▶ EXERCISE REQUIREMENTS:
From the line with "- $(\sigma \xi_n\)$: Stochastic" through the line with "### **1.2 Dynamic", inclusive, return each line of the data below exactly and leave the rest out.

▶ DATA IN THIS EXERCISE:

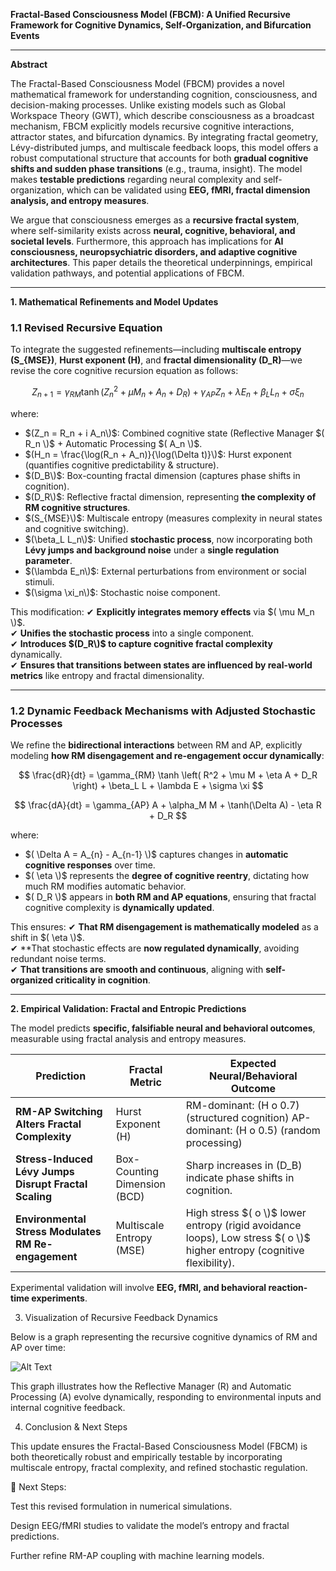 **Fractal-Based Consciousness Model (FBCM): A Unified Recursive Framework for Cognitive Dynamics, Self-Organization, and Bifurcation Events**

---

**Abstract**

The Fractal-Based Consciousness Model (FBCM) provides a novel mathematical framework for understanding cognition, consciousness, and decision-making processes. Unlike existing models such as Global Workspace Theory (GWT), which describe consciousness as a broadcast mechanism, FBCM explicitly models recursive cognitive interactions, attractor states, and bifurcation dynamics. By integrating fractal geometry, Lévy-distributed jumps, and multiscale feedback loops, this model offers a robust computational structure that accounts for both **gradual cognitive shifts and sudden phase transitions** (e.g., trauma, insight). The model makes **testable predictions** regarding neural complexity and self-organization, which can be validated using **EEG, fMRI, fractal dimension analysis, and entropy measures**.

We argue that consciousness emerges as a **recursive fractal system**, where self-similarity exists across **neural, cognitive, behavioral, and societal levels**. Furthermore, this approach has implications for **AI consciousness, neuropsychiatric disorders, and adaptive cognitive architectures**. This paper details the theoretical underpinnings, empirical validation pathways, and potential applications of FBCM.

---

**1. Mathematical Refinements and Model Updates**

### **1.1 Revised Recursive Equation**

To integrate the suggested refinements—including **multiscale entropy (S_{MSE})**, **Hurst exponent (H)**, and **fractal dimensionality (D_R)**—we revise the core cognitive recursion equation as follows:

$$
Z_{n+1} = \gamma_{RM} \tanh \left( Z_n^2 + \mu M_n + A_n + D_R \right) + \gamma_{AP} Z_n + \lambda E_n + \beta_L L_n + \sigma \xi_n
$$

where:
- $(Z_n = R_n + i A_n\)$: Combined cognitive state (Reflective Manager $( R_n \)$ + Automatic Processing $( A_n \)$.
- $(H_n = \frac{\log(R_n + A_n)}{\log(\Delta t)}\)$: Hurst exponent (quantifies cognitive predictability & structure).
- $(D_B\)$: Box-counting fractal dimension (captures phase shifts in cognition).
- $(D_R\)$: Reflective fractal dimension, representing **the complexity of RM cognitive structures**.
- $(S_{MSE}\)$: Multiscale entropy (measures complexity in neural states and cognitive switching).
- $(\beta_L L_n\)$: Unified **stochastic process**, now incorporating both **Lévy jumps and background noise** under a **single regulation parameter**.
- $(\lambda E_n\)$: External perturbations from environment or social stimuli.
- $(\sigma \xi_n\)$: Stochastic noise component.

This modification:
✔ **Explicitly integrates memory effects** via $( \mu M_n \)$.  
✔ **Unifies the stochastic process** into a single component.  
✔ **Introduces $(D_R\)$ to capture cognitive fractal complexity** dynamically.  
✔ **Ensures that transitions between states are influenced by real-world metrics** like entropy and fractal dimensionality.

---

### **1.2 Dynamic Feedback Mechanisms with Adjusted Stochastic Processes**

We refine the **bidirectional interactions** between RM and AP, explicitly modeling **how RM disengagement and re-engagement occur dynamically**:

$$
\frac{dR}{dt} = \gamma_{RM} \tanh \left( R^2 + \mu M + \eta A + D_R \right) + \beta_L L + \lambda E + \sigma \xi
$$

$$
\frac{dA}{dt} = \gamma_{AP} A + \alpha_M M + \tanh(\Delta A) - \eta R + D_R
$$

where:
- $( \Delta A = A_{n} - A_{n-1} \)$ captures changes in **automatic cognitive responses** over time.
- $( \eta \)$ represents the **degree of cognitive reentry**, dictating how much RM modifies automatic behavior.
- $( D_R \)$ appears in **both RM and AP equations**, ensuring that fractal cognitive complexity is **dynamically updated**.

This ensures:
✔ **That RM disengagement is mathematically modeled** as a shift in $( \eta \)$.  
✔ **That stochastic effects are **now regulated dynamically**, avoiding redundant noise terms.  
✔ **That transitions are smooth and continuous**, aligning with **self-organized criticality in cognition**.

---

**2. Empirical Validation: Fractal and Entropic Predictions**

The model predicts **specific, falsifiable neural and behavioral outcomes**, measurable using fractal analysis and entropy measures.

| **Prediction**                                        | **Fractal Metric**           | **Expected Neural/Behavioral Outcome**                                                                                |
| ----------------------------------------------------- | ---------------------------- | --------------------------------------------------------------------------------------------------------------------- |
| **RM-AP Switching Alters Fractal Complexity**         | Hurst Exponent \(H\)         | RM-dominant: \(H 	o 0.7\) (structured cognition)  AP-dominant: \(H 	o 0.5\) (random processing)                     |
| **Stress-Induced Lévy Jumps Disrupt Fractal Scaling** | Box-Counting Dimension (BCD) | Sharp increases in \(D_B\) indicate phase shifts in cognition.                                                        |
| **Environmental Stress Modulates RM Re-engagement**   | Multiscale Entropy (MSE)     | High stress $( 	o \)$ lower entropy (rigid avoidance loops), Low stress $( 	o \)$ higher entropy (cognitive flexibility). |

Experimental validation will involve **EEG, fMRI, and behavioral reaction-time experiments**.


3. Visualization of Recursive Feedback Dynamics

Below is a graph representing the recursive cognitive dynamics of RM and AP over time:


![Alt Text](https://github.com/user-attachments/assets/6120bd76-3776-4a5d-b27a-1994b6129683)

This graph illustrates how the Reflective Manager (R) and Automatic Processing (A) evolve dynamically, responding to environmental inputs and internal cognitive feedback.

4. Conclusion & Next Steps

This update ensures the Fractal-Based Consciousness Model (FBCM) is both theoretically robust and empirically testable by incorporating multiscale entropy, fractal complexity, and refined stochastic regulation.

🚀 Next Steps:

Test this revised formulation in numerical simulations.

Design EEG/fMRI studies to validate the model’s entropy and fractal predictions.

Further refine RM-AP coupling with machine learning models.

▶ ANSWER TO THE PROBLEM:
- $(\sigma \xi_n\)$: Stochastic noise component.

This modification:
✔ **Explicitly integrates memory effects** via $( \mu M_n \)$.  
✔ **Unifies the stochastic process** into a single component.  
✔ **Introduces $(D_R\)$ to capture cognitive fractal complexity** dynamically.  
✔ **Ensures that transitions between states are influenced by real-world metrics** like entropy and fractal dimensionality.

---

### **1.2 Dynamic Feedback Mechanisms with Adjusted Stochastic Processes**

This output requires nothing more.